→ **Task details**
Collect every line below that contains the word "Foto".

(Source texts of formatted documents)
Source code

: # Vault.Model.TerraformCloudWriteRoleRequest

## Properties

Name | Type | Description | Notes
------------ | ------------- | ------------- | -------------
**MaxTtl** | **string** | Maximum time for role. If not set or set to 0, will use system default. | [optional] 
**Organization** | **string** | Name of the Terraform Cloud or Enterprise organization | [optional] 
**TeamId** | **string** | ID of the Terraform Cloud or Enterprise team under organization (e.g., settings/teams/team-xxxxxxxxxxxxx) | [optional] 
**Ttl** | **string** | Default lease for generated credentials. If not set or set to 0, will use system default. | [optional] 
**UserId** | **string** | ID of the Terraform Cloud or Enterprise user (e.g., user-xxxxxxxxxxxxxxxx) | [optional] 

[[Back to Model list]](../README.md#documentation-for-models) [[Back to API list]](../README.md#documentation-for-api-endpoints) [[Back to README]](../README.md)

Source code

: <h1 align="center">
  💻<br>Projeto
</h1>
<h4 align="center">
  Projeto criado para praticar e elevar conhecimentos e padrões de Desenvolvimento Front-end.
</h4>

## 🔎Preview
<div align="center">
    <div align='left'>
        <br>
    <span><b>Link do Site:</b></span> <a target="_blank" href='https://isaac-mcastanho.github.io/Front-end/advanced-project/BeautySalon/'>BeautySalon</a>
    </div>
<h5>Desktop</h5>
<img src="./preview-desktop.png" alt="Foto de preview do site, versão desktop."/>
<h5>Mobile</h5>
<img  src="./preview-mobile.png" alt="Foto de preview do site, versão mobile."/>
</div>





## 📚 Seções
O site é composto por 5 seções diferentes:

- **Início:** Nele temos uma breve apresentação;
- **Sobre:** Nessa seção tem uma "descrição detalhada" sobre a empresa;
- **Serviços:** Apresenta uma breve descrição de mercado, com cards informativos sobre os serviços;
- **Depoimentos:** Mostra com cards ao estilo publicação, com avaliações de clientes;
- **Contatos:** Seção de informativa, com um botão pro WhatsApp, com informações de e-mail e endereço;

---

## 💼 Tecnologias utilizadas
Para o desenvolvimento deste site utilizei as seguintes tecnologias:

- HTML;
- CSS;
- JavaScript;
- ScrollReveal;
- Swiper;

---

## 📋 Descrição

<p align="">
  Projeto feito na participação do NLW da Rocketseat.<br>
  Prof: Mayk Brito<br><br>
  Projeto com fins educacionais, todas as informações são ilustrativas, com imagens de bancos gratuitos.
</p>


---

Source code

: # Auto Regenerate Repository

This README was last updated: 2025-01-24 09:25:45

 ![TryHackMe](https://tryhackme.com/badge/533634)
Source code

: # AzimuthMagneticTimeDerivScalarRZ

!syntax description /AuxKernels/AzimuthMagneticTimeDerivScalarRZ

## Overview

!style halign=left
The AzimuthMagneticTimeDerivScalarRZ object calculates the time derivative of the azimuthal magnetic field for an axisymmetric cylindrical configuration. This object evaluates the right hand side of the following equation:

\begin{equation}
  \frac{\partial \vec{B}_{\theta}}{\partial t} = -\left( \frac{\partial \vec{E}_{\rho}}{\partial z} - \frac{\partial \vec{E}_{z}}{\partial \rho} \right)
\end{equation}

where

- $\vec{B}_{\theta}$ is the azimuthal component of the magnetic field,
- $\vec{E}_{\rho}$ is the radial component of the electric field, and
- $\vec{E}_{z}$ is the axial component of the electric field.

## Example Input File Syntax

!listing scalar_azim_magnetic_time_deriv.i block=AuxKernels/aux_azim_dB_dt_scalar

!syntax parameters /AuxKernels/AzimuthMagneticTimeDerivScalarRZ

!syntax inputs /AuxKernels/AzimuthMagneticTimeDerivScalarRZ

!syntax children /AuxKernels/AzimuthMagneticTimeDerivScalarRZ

→ **Output for this exercise**
<img src="./preview-desktop.png" alt="Foto de preview do site, versão desktop."/>
<img  src="./preview-mobile.png" alt="Foto de preview do site, versão mobile."/>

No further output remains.